One of the reasons I love movies and going to the cinema is that films can provoke within us the full range of human emotions.
Films can entertain us, make us laugh, make us cry, even terrify us (sometimes for the wrong reasons). Documentaries can help us learn about the world in which we live and romantic comedies can help fan the flames of romance and make us fall in love.
Every now and again though, and sometimes quite unexpectedly, we find a movie that we can connect with on a personal level. Watching it, you feel as if the director has taken aspects from your own life and put them up on screen for everyone to see. For me, LIBERAL ARTS is one such film.
LIBERAL ARTS tells the story of 35-year-old college admissions advisor Jesse Fisher (Josh Radnor), who returns to his alma mater for a former professor’s retirement dinner.
Jesse is stuck in a rut. Unhappy and unfulfilled in his job, and recently dumped by his girlfriend, he spends most of his time in the company of a good book. Revisiting his old university, encounters with his two favourite professors (wonderfully played by Richard Jenkins and Allison Janney) threaten to shatter the romantic facade that he had constructed of his time there. However, he develops a friendship with a 19-year-old sophomore called Zibby (Elizabeth Olsen), who shows him the opportunities and connections that can be created by saying ‘yes’ to life.
Following on from HAPPYTHANKYOUMOREPLEASE, this is How I Met Your Mother star Josh Radnor’s second film as writer-director-actor. It certainly fits the mold of a quirky US indie comedy (coming-of-age story, people doing achingly hip retro things like sending handwritten letters, eccentric minor characters, etc) but Radnor’s script has an abundance of charm and a healthy mix of humour and pathos, and perfectly captures the awkwardness and conflict Jesse feels as his romance with Zibby blossoms.
LIBERAL ARTS has much in common with the 2004 film GARDEN STATE. Both films spoke to a generation. GARDEN STATE was aimed at those in their mid-twenties and LIBERAL ARTS speaks to the same people who are now in their mid-thirties. Both films were written and directed by people best known for their television work (Zach Braff made his name in Scrubs). The central plot of both films features a disillusioned man returning to a place in his past and finding a new lease of life and inspiration through a relationship with a younger woman.
Watching the film, it is easy to see why Jesse would fall for the charms of Zibby. She is smart, pretty, funny, knowledgeable about the arts and mature beyond her years, and shares many of the same interests as Jesse. At one point Jesse asks her if she is advanced or if he is just stunted.
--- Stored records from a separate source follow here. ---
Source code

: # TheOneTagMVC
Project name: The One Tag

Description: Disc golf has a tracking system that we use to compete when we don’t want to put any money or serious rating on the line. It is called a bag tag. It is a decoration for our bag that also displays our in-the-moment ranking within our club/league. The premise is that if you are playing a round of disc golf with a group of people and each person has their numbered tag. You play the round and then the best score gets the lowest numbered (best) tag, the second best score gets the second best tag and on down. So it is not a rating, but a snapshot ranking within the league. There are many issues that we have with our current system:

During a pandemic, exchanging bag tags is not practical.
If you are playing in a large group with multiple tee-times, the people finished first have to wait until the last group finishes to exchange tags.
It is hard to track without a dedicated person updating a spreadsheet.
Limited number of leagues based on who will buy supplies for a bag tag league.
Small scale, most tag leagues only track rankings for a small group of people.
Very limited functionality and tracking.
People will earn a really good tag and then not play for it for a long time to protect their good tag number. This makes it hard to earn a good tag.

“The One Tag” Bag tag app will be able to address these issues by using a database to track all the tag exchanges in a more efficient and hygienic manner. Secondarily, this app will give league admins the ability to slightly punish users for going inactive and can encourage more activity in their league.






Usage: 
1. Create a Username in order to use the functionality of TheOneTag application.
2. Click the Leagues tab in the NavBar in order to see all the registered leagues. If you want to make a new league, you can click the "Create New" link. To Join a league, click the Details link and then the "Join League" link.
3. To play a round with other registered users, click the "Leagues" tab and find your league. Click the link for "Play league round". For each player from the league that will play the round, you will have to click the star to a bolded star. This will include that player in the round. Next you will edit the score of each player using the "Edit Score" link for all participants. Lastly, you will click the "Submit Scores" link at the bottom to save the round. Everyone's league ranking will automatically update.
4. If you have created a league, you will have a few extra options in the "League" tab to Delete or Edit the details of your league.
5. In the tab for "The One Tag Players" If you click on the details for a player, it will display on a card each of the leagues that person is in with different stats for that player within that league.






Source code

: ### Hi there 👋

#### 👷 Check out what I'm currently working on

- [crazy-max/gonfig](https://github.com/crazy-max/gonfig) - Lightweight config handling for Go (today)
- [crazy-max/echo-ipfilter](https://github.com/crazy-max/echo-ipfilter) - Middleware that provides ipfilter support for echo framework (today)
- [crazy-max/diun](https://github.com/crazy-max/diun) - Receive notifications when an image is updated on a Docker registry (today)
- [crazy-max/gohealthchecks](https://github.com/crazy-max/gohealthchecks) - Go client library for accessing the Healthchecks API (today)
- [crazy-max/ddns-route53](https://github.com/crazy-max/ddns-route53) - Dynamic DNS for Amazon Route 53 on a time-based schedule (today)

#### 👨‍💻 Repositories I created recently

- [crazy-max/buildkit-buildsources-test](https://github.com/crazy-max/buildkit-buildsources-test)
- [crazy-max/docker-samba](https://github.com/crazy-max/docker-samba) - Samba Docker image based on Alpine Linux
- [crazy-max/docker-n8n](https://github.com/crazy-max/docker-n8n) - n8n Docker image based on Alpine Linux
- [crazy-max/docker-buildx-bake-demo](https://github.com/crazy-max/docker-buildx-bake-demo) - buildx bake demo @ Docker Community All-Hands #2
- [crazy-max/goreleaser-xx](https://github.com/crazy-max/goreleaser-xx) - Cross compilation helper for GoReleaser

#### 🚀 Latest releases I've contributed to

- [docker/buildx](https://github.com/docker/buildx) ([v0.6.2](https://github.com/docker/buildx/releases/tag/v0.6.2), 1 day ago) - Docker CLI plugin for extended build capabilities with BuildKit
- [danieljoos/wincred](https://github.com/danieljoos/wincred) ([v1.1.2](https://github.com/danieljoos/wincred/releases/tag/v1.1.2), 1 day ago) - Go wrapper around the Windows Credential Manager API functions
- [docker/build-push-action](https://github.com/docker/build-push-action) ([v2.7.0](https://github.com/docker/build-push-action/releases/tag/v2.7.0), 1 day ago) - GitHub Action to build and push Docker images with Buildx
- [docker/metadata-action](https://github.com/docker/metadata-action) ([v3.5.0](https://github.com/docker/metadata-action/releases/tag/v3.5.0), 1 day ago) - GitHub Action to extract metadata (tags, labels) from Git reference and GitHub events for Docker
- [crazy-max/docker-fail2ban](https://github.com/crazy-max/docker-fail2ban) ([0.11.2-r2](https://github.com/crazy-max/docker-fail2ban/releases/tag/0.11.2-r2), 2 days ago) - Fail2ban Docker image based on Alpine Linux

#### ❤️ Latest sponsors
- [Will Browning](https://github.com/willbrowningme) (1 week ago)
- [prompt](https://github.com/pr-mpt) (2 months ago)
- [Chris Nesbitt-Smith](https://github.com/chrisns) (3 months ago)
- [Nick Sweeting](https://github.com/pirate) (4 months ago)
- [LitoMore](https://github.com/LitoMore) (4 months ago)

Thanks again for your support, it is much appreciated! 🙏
The issue of their 16-year age gap only comes up when the possibility of a romantic encounter occurs. This leads to a funny scene (that will feel familiar to many) where Jesse works out how old Zibby would have been when he was 19, 16, etc, then tries to justify the attraction by working out what the difference would be when he is 76.
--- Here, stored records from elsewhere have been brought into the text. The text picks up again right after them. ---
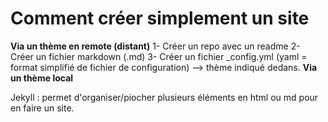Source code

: # Comment créer simplement un site
**Via un thème en remote (distant)**
  1- Créer un repo avec un readme
  2- Créer un fichier markdown (.md)
  3- Créer un fichier _config.yml (yaml = format simplifié de fichier de configuration) --> thème indiqué dedans.
**Via un thème local**


Jekyll : permet d'organiser/piocher plusieurs éléments en html ou md pour en faire un site.
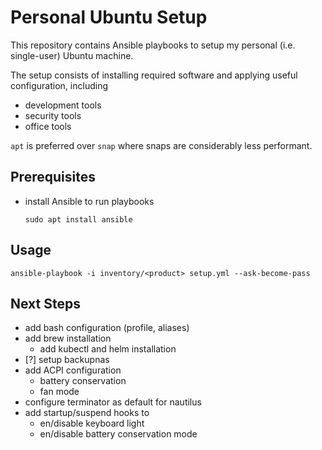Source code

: # Personal Ubuntu Setup

This repository contains Ansible playbooks to setup my personal (i.e. single-user) Ubuntu machine.

The setup consists of installing required software and applying useful configuration, including

* development tools
* security tools
* office tools

`apt` is preferred over `snap` where snaps are considerably less performant.

## Prerequisites

* install Ansible to run playbooks

      sudo apt install ansible

## Usage

    ansible-playbook -i inventory/<product> setup.yml --ask-become-pass

## Next Steps

* add bash configuration (profile, aliases)
* add brew installation
  * add kubectl and helm installation
* [?] setup backupnas
* add ACPI configuration
  * battery conservation
  * fan mode
* configure terminator as default for nautilus
* add startup/suspend hooks to
  * en/disable keyboard light
  * en/disable battery conservation mode
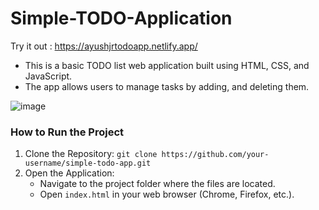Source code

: # Simple-TODO-Application

Try it out : https://ayushjrtodoapp.netlify.app/

- This is a basic TODO list web application built using HTML, CSS, and JavaScript. 
- The app allows users to manage tasks by adding, and deleting them.

![image](https://github.com/user-attachments/assets/5d54289b-1570-4a5e-8a4a-c0f9fe4ab94e)

### How to Run the Project
1. Clone the Repository: `git clone https://github.com/your-username/simple-todo-app.git`
2. Open the Application:
   - Navigate to the project folder where the files are located.
   - Open `index.html` in your web browser (Chrome, Firefox, etc.).
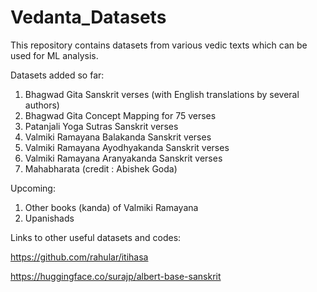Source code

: # Vedanta_Datasets
This repository contains datasets from various vedic texts which can be used for ML analysis.

Datasets added so far:

1. Bhagwad Gita Sanskrit verses (with English translations by several authors)
2. Bhagwad Gita Concept Mapping for 75 verses
2. Patanjali Yoga Sutras Sanskrit verses
3. Valmiki Ramayana Balakanda Sanskrit verses
4. Valmiki Ramayana Ayodhyakanda Sanskrit verses
5. Valmiki Ramayana Aranyakanda Sanskrit verses
6. Mahabharata (credit : Abishek Goda)

Upcoming:

1. Other books (kanda) of Valmiki Ramayana
2. Upanishads

Links to other useful datasets and codes:

https://github.com/rahular/itihasa

https://huggingface.co/surajp/albert-base-sanskrit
The central relationship between the two characters works because of the wonderful performance by Elizabeth Olsen. She lights up the screen with her presence and builds on the excellent work she did in MARTHA MARCY MAY MARLENE whilst showcasing a different side to her as an actress.
In person at the Q&A that followed a preview, Miss Olsen proved to be just as witty, charming and mature as her onscreen character and cast a spell over me (and everyone else in the audience at The Gate no doubt) as easily as she did over Jesse in the film.
Watching LIBERAL ARTS, I could see a lot of myself in the character of Jesse and could therefore identify and empathise with him. Like Jesse, I am in my mid-thirties and developed my passion for the arts when I was at University. I had always been a fan of movies ever since I was taken to a galaxy far, far away a long time ago, but it wasn’t until I took a film studies course that I began to learn about the language of cinema, which helped to develop my appreciation for the medium. Courses in classic American and European cinema expanded my cinematic knowledge beyond what was showing at the local multiplex, and led me to The Belmont Picturehouse, where I would spend many happy years as a customer and then as manager.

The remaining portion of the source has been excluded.